Conclusion.
«L'art est le seul domaine où la
toute-puissance des idées se soit maintenue jusqu'à nos jours.
Dans l'art seulement il arrive encore qu'un homme, tourmenté par ses
désirs, fasse quelque chose qui ressemble à une satisfaction ;
et, grâce à l'illusion artistique, ce jeu produit les mêmes
effets affectifs que s'il s'agissait de quelque chose de réel. C'est
avec raison qu'on parle de la magie de l'art et qu'on compare l'artiste
à un
magicien. Mais cette comparaison est peut-être
encore plus significative
qu'elle le paraît. L'art, qui n'a certainement pas
débuté en tant que « l'art pour l'art », se trouvait au
début au service de tendances qui sont aujourd'hui éteintes pour
la plupart. Il est permis de supposer que parmi ces tendances se trouvaient bon
nombre d'intentions magiques101. » Sigmund Freud, Totem et
tabou
La sculpture et la vidéo comme formes palimpsestes
résultent donc, tant par leurs procédés de production que
par leurs modes d'exposition, d'une logique de tourment des matériaux
plastiques, se retrouvant alors en état de coalescence. A travers cet
état singulier de la matière, on en vient à
considérer ces artefacts bien au-delà de leur simple aspect
plastique et artistique; ils réinstaurent avec le spectateur un rapport
situé entre crainte et fascination, celui du tabou.
Par la mise en scène, par cette
théâtralisation des avatars artistiques, c'est toute la dimension
primitive du rapport à l'art qui resurgit. On se retrouve dès
lors du côté d'un art magique et théâtral, à
travers lequel l'artiste devient l'instigateur d'un rituel, l'architecte d'un
singulier cirque de puces, où chaque spectateur est invité
à imaginer, à observer les choses pour y déceler
l'invisible. L'artefact, oscillant entre figure humaine et informe figure, se
trouve donc investi d'une force, d'une aura particulière, et nous
renvoie à la dimension tragique de notre condition d'êtres
partagés entre l'être là et l'être au-delà.
« Quels que soient les avatars de la peinture, quels que
soient le support et le cadre, c'est toujours la même question :
qu'est-ce qui se passe, là ?
{...} Aussi faut-il prendre le tableau (gardons ce nom
commode, même s'il est ancien) pour une sort de théâtre
à l'italienne : le rideau s'ouvre, nous regardons, nous attendons, nous
recevons, nous comprenons ; et la scène passée, le tableau
disparu, nous nous souvenons : nous ne sommes plus les mêmes qu'avant :
comme dans le théâtre antique, nous avons été
initiés102. »
101 Sigmund Freud, Totem et Tabou, op. cit.,
p.130.
102 Roland Barthes, L'obvie et l'obtus, Essais critiques III,
Sagesse de l'art, op. cit., p.163.
Se retrouver face à une oeuvre, c'est donc bien, comme
le souligne Roland Barthes, suivre une sorte d'initiation à travers
elle.
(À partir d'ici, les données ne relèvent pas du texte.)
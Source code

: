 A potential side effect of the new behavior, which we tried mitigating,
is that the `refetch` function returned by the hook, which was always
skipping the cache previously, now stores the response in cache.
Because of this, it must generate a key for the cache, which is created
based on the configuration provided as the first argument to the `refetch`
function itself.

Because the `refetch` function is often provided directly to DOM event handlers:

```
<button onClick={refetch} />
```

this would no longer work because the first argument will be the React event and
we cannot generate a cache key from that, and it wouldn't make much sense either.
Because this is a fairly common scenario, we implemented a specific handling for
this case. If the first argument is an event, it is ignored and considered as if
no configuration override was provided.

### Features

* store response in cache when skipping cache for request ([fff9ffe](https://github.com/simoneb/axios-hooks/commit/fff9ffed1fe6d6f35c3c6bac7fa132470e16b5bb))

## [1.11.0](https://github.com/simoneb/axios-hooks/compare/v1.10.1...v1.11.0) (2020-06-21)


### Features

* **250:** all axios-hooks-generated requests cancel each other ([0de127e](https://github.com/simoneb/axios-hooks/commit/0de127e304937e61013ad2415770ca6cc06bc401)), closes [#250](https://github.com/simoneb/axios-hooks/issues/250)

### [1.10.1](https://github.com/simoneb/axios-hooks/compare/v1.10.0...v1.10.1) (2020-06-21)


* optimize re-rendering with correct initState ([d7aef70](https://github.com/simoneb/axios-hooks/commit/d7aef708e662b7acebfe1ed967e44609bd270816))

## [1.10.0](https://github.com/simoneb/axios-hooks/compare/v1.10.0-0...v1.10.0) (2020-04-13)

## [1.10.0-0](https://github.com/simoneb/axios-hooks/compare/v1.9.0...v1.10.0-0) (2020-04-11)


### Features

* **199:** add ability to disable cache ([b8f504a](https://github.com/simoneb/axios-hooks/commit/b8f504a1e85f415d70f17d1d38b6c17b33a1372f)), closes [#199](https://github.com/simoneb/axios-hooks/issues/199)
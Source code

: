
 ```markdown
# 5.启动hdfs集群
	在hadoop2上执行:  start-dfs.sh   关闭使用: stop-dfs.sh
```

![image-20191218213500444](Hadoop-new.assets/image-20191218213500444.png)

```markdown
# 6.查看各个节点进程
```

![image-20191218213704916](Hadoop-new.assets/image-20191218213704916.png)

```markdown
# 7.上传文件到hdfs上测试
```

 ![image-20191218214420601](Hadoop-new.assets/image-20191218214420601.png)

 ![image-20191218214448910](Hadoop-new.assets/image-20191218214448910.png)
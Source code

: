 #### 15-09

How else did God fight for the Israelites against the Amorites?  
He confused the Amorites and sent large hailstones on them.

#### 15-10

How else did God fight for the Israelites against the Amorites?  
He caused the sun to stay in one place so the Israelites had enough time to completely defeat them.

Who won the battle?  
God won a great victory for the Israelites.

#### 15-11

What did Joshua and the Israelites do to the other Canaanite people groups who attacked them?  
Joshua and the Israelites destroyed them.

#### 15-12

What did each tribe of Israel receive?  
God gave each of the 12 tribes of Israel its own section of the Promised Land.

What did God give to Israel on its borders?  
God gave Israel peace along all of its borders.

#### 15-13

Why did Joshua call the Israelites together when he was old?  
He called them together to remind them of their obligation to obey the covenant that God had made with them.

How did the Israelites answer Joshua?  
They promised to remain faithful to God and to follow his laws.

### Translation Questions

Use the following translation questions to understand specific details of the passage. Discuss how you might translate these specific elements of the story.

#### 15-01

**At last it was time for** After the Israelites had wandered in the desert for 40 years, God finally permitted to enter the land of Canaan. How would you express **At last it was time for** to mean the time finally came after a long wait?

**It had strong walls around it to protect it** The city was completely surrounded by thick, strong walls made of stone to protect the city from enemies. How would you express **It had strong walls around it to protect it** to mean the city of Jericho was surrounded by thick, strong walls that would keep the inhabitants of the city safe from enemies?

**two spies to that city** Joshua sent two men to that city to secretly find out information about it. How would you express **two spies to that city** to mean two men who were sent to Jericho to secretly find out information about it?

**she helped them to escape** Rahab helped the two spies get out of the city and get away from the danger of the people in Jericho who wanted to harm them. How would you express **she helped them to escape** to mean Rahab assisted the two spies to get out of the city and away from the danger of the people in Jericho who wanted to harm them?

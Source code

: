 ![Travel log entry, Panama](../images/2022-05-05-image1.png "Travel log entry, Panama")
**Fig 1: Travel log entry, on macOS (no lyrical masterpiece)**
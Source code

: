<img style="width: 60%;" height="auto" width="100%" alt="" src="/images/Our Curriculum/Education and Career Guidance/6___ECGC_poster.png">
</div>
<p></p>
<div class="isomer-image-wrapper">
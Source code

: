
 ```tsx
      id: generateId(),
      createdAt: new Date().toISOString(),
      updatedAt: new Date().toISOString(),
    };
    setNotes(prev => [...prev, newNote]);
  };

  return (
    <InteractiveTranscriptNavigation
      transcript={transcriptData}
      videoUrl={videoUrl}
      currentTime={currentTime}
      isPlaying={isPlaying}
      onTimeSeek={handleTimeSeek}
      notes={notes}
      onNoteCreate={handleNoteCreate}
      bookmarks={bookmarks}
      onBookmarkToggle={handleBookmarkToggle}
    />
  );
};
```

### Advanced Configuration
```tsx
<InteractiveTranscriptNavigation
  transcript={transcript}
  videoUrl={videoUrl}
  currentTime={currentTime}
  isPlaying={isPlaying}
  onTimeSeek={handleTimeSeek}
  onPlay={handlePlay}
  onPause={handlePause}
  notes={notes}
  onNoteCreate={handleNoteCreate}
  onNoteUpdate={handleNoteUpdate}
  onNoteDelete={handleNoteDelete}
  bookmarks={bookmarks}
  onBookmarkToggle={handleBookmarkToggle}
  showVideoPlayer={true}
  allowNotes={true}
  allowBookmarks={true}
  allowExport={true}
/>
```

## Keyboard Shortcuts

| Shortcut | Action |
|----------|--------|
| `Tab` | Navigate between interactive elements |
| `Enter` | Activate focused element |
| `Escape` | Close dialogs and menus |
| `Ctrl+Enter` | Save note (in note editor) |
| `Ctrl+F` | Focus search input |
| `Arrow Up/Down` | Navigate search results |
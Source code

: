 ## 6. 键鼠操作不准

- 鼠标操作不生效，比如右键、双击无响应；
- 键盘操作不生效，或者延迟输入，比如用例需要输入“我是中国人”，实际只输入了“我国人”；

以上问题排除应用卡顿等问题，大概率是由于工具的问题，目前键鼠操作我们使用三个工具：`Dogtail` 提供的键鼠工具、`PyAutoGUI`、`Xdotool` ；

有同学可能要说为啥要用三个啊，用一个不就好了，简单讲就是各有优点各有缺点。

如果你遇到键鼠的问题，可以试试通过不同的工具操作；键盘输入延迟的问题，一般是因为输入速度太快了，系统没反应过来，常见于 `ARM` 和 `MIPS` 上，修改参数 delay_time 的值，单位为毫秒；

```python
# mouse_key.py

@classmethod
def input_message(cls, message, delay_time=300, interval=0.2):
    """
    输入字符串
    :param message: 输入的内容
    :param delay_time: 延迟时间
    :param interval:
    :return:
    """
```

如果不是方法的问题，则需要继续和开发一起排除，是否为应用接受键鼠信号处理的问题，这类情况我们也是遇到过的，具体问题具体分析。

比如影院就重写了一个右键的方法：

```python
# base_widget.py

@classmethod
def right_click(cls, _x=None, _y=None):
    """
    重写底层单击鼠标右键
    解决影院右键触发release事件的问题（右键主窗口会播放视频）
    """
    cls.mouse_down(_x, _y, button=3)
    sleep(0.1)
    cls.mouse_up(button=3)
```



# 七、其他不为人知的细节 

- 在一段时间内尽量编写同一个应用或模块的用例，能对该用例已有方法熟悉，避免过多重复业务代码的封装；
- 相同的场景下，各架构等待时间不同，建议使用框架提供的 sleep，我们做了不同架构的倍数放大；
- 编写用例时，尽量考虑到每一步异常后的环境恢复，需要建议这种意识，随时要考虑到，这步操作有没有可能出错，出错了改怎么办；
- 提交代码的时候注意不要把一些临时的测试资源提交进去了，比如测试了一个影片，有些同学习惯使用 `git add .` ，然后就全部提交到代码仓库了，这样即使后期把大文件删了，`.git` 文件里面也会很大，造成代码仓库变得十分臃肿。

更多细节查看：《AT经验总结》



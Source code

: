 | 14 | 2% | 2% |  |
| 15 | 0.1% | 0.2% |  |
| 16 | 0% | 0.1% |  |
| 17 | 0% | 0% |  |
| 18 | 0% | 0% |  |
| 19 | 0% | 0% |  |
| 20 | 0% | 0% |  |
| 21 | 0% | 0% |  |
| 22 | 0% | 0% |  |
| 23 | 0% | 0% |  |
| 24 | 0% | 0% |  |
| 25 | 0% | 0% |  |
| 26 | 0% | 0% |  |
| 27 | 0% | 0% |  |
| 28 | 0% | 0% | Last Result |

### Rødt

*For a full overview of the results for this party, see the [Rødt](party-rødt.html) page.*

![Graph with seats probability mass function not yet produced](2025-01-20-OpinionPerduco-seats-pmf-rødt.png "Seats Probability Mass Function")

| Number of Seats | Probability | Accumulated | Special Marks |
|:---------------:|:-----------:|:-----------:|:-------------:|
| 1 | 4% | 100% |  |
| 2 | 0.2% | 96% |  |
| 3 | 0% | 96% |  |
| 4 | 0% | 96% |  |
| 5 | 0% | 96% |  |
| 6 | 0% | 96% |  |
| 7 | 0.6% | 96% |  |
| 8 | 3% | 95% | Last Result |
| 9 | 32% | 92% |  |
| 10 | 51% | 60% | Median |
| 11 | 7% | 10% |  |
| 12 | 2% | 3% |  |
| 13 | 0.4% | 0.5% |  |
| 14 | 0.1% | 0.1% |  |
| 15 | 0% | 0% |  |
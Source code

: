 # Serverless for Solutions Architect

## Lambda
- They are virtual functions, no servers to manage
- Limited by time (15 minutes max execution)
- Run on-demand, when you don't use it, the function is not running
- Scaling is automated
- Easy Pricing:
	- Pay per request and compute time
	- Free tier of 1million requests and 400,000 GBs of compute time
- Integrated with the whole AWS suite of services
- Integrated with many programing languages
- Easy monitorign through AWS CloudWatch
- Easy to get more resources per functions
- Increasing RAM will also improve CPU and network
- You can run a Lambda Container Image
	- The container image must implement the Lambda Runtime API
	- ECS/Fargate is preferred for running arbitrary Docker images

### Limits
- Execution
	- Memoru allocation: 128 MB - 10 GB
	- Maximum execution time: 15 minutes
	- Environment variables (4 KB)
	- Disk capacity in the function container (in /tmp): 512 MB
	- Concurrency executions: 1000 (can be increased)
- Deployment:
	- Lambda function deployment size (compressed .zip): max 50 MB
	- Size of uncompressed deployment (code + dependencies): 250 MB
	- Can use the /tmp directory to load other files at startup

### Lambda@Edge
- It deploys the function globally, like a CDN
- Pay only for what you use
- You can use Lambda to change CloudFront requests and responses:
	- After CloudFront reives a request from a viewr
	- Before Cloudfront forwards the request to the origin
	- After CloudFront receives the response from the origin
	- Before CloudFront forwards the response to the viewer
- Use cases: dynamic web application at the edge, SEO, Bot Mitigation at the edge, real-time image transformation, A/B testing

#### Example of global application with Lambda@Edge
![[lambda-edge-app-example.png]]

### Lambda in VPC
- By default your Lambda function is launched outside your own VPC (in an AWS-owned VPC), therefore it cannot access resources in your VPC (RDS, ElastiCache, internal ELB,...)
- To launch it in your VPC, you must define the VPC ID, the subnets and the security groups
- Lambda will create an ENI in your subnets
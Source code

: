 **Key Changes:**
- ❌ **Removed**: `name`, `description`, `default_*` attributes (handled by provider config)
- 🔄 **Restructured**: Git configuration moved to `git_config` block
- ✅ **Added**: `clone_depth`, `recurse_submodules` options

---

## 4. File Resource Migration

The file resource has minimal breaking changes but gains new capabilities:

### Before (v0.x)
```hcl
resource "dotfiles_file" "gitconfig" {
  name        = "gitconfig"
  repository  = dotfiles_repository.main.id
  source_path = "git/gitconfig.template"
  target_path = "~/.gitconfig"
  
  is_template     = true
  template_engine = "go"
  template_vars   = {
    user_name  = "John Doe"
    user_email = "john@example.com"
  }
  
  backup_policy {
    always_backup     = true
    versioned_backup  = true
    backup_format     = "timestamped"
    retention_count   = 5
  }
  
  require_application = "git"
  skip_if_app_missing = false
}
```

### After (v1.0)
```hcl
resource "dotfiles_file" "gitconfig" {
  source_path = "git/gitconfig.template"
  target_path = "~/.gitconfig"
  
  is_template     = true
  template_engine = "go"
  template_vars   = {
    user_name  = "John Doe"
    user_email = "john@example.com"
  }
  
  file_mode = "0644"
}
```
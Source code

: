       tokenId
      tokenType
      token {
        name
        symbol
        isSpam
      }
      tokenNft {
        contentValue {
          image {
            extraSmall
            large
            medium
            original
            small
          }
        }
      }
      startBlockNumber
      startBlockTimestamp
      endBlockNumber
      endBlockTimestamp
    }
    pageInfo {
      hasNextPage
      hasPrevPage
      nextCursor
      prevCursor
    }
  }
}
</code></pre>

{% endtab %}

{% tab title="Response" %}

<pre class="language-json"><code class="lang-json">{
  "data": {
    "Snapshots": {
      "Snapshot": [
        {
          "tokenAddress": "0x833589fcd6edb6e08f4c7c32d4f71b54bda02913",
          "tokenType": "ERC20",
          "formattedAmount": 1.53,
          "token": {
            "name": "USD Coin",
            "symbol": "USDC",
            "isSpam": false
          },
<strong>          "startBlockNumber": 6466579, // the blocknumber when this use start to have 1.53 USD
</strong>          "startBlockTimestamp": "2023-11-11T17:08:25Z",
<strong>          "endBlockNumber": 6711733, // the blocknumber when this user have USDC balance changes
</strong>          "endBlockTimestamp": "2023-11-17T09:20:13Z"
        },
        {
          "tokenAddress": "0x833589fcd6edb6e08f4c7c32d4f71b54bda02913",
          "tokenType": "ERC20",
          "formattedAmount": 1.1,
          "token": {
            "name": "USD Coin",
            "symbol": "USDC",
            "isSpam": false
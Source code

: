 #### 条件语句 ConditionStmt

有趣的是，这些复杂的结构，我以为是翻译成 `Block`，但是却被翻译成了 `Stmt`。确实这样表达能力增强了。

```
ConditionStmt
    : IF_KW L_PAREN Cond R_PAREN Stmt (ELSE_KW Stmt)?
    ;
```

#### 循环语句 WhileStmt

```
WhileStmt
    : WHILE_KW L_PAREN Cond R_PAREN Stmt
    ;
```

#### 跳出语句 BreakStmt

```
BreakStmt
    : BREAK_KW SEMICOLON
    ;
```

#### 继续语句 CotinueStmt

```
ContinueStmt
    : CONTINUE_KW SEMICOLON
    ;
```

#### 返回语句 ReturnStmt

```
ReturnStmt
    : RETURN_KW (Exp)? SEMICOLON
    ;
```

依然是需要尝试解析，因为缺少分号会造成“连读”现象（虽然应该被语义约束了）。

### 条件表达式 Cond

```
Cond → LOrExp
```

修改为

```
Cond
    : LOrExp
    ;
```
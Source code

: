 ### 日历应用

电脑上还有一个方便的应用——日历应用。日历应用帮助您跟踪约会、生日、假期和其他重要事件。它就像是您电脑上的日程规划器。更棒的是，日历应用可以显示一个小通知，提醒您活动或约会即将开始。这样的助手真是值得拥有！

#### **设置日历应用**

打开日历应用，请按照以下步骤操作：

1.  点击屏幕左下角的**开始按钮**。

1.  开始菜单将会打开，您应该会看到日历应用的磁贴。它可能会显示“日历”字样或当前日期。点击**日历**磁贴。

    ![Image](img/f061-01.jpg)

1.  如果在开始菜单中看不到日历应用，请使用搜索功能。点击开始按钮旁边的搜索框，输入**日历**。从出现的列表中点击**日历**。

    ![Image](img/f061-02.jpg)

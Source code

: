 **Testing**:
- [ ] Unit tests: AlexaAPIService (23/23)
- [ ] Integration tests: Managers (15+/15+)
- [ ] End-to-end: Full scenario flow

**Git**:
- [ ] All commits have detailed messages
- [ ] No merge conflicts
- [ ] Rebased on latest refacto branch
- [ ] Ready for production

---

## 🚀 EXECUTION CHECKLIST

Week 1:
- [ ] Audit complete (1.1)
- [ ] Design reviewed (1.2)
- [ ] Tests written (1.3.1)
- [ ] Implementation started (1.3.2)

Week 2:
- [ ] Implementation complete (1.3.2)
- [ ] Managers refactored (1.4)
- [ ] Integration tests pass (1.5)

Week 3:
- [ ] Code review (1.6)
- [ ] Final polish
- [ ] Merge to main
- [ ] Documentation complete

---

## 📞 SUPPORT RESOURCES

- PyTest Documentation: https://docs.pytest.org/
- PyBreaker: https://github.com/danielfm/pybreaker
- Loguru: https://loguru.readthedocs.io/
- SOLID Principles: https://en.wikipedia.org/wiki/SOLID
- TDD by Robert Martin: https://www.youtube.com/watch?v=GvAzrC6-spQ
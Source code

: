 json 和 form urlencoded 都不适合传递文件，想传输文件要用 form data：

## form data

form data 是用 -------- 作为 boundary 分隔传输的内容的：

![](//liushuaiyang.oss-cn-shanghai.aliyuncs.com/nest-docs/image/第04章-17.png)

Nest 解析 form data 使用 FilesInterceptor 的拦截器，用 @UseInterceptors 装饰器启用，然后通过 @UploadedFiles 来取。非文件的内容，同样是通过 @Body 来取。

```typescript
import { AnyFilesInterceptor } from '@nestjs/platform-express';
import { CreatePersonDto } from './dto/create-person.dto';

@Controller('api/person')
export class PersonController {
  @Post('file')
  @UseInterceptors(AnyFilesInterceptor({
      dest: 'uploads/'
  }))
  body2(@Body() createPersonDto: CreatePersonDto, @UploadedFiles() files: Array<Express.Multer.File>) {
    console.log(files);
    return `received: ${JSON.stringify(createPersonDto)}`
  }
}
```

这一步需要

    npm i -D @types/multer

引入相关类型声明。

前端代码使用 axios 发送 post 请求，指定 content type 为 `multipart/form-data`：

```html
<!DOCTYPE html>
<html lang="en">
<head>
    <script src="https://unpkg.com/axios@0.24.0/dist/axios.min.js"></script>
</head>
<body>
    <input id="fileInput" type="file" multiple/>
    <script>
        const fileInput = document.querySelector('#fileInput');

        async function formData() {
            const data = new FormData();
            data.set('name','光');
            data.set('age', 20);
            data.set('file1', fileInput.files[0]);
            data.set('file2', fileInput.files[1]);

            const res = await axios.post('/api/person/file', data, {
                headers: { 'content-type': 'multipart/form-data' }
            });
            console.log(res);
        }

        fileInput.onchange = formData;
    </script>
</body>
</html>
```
Il s'agit de l'éprouver, et de se retrouver aliéné,
contaminé par elle. Dans l'installation-vidéo-projection
Spectres, l'intention consiste bien à éprouver ce
phénomène de coalescence des formes, jusque dans ces aspects les
plus étranges.
A travers les lents tourments de la matière, il nous
est donc possible de percevoir un mouvement, celui des formes qui sombrent et
qui surgissent, qui coagulent entre elles. Mouvement sourd et lent qui
réside en chaque lieu, chaque être, chaque chose, mouvement
multiséculaire de la pierre, mouvement fugace d'un trait de
lumière, mouvement fou et flou de l'humanité.
Nous dépassons alors le simple cadre du
manichéisme, de la séparation claire et établie entre les
choses ; les frontières entre la pierre, la chair et la lumière
sont abattues, et l'on cherche à contempler le sacré dans
l'ignoble, l'humain dans le monstre, la figure dans l'informe.
Cette immersion au sein d'un espace qui contribue à
troubler nos perception, jusqu'à réveiller chez nous un certain
sentiment « d'inquiétante étrangeté », cette
initiation proche du rituel, à laquelle nous convient ces formes d'art,
ce besoin de penser des liens entre les choses, c'est sans doute là
l'expression formelle d'une tentative de remède à ce que Georges
Batailles qualifie d'« abîme » et de «
discontinuité » qui résident « entre un être et
un autre103 ».
Cet art magique nous offre donc le spectacle d'une
transcendance des individualités, et ouvre nos consciences aux
architectures invisibles qui jalonnent notre monde.
79
103 Georges Bataille, L'Erotisme,
Paris, Editions de Minuit, 1957, p.19.